Anyone interested to team up for a fallow deer identification project?

Hi everyone,

I am not sure if this is the right place to ask, so it’d be great if someone can point me to a more dedicated forum in case I am off topic here.

I am a professional software developer (C, Python) and while I did try out a few things with PyTorch and Diffusers - I am not an ML engineer, so I am looking for someone with ML expertise who’d be interested to team up for a non commercial open source project. I can do quite a lot around application development, but I clearly lack the required ML knowledge. Perhaps researches who are focused on AI may find this idea interesting for some university work, then you could see me as a research software engineer supporting you.

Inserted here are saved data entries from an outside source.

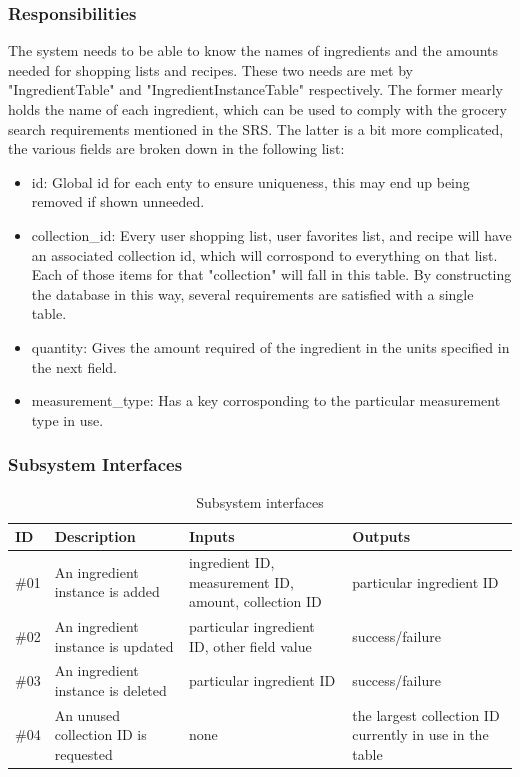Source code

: \subsubsection{Responsibilities}
The system needs to be able to know the names of ingredients and the amounts needed for shopping lists and recipes.  These two needs are met by "IngredientTable" and "IngredientInstanceTable" respectively.  The former mearly holds the name of each ingredient, which can be used to comply with the grocery search requirements mentioned in the SRS.  The latter is a bit more complicated, the various fields are broken down in the following list:
\begin{itemize}
    \item id: Global id for each enty to ensure uniqueness, this may end up being removed if shown unneeded.
    \item collection\_id: Every user shopping list, user favorites list, and recipe will have an associated collection id, which will corrospond to everything on that list.  Each of those items for that "collection" will fall in this table.  By constructing the database in this way, several requirements are satisfied with a single table.
    \item quantity: Gives the amount required of the ingredient in the units specified in the next field.
    \item measurement\_type: Has a key corrosponding to the particular measurement type in use.
\end{itemize}


\subsubsection{Subsystem Interfaces}
\begin {table}[H]
\caption {Subsystem interfaces} 
\begin{center}
    \begin{tabular}{ | p{1cm} | p{6cm} | p{3cm} | p{3cm} |}
    \hline
    ID & Description & Inputs & Outputs \\ \hline
    \#01 & An ingredient instance is added & ingredient ID, measurement ID, amount, collection ID & particular ingredient ID  \\ \hline
    \#02 & An ingredient instance is updated & particular ingredient ID, other field value & success/failure  \\ \hline
    \#03 & An ingredient instance is deleted & particular ingredient ID & success/failure  \\ \hline
    \#04 & An unused collection ID is requested & none & the largest collection ID currently in use in the table  \\ \hline
    \end{tabular}
\end{center}
\end{table}

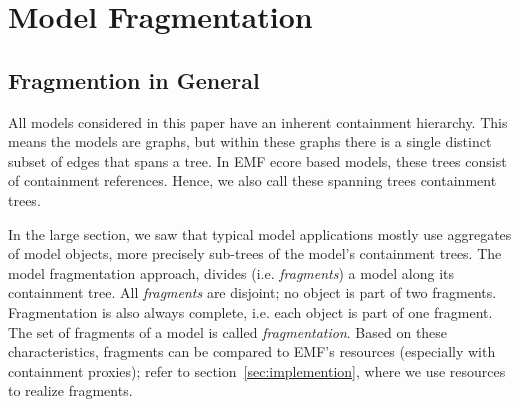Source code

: \section{Model Fragmentation}
\label{sec:fragmentation}

\subsection{Fragmention in General}
All models considered in this paper have an inherent containment hierarchy. This means the models are graphs, but within these graphs there is a single distinct subset of edges that spans a tree. In EMF ecore based models, these trees consist of containment references. Hence, we also call these spanning trees containment trees.

In the large section, we saw that typical model applications mostly use aggregates of model objects, more precisely sub-trees of the model's containment trees. The model fragmentation approach, divides (i.e. \emph{fragments}) a model along its containment tree. All \emph{fragments} are disjoint; no object is part of two fragments. Fragmentation is also always complete, i.e. each object is part of one fragment. The set of fragments of a model is called \emph{fragmentation}. Based on these characteristics, fragments can be compared to EMF's resources (especially with containment proxies); refer to section~\ref{sec:implemention}, where we use resources to realize fragments.

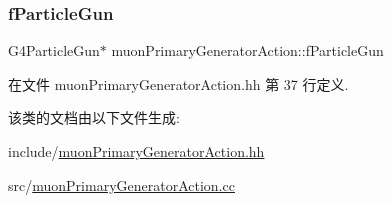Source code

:\subsubsection{\texorpdfstring{f\+Particle\+Gun}{fParticleGun}}
{\footnotesize\ttfamily G4\+Particle\+Gun$\ast$ muon\+Primary\+Generator\+Action\+::f\+Particle\+Gun\hspace{0.3cm}{\ttfamily [private]}}



在文件 muon\+Primary\+Generator\+Action.\+hh 第 37 行定义.



该类的文档由以下文件生成\+:\begin{DoxyCompactItemize}
\item 
include/\hyperlink{muonPrimaryGeneratorAction_8hh}{muon\+Primary\+Generator\+Action.\+hh}\item 
src/\hyperlink{muonPrimaryGeneratorAction_8cc}{muon\+Primary\+Generator\+Action.\+cc}\end{DoxyCompactItemize}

So, here’s what I have in mind: I would like to create an application which would be able to identify and detect individual fallow deer in a video. To be more precise, each individual fallow deer have their own distinct fur pattern, as far as I can tell from real life observations, they keep it throughout their entire life. So we’re not talking about a classification “this is a deer”, but rather - like human face recognition mapping to a person: this is “Doe 1”, “Doe 2” and so on.

Caveat: patterns on the left and right side of the animal are not equal. Also, once they get their winter fur the patterns become invisible, but they do reemerge when they change back to the summer fur. For simplicity, I would ignore the winter case and only focus on the summer footage where the fur patterns are clearly visible.

Each new pattern that is seen for the first time needs to go to a database, so that later, in another video, the same deer could be identified again. The application would then output a list of unique deer individuals which appeared in the footage.

On a side note: I have gigabytes and countless hours worth of fallow deer videos, which could be processed and used for training.

Just thinking out loud, my approach would be to use something like SegmentAnything to first fish out the generic “deer” masks from the video and then as a second step look at the pattern. I am however not quite sure how to approach the pattern task.

The forum won’t let me put two images in the post, so I am uploading the one where I marked the most distinct part in the fur of this particular doe.

Of course the algorithm would take more into account, I highlighted only the part which I used myself to “manually” identify this particular doe.

If we think broader, I would assume that models could be trained to identify individuals for different kinds of animals, provided that they do have distinct fur patterns. Practical use could include counting the population of wildlife, so perhaps the result of this work could be useful to others, for instance wildlife scientists.

I am not sure about the scope and effort, but my feeling tells me, that this would be a complex and challenging project.

If anyone finds this idea interesting and would like to collaborate - please reach out!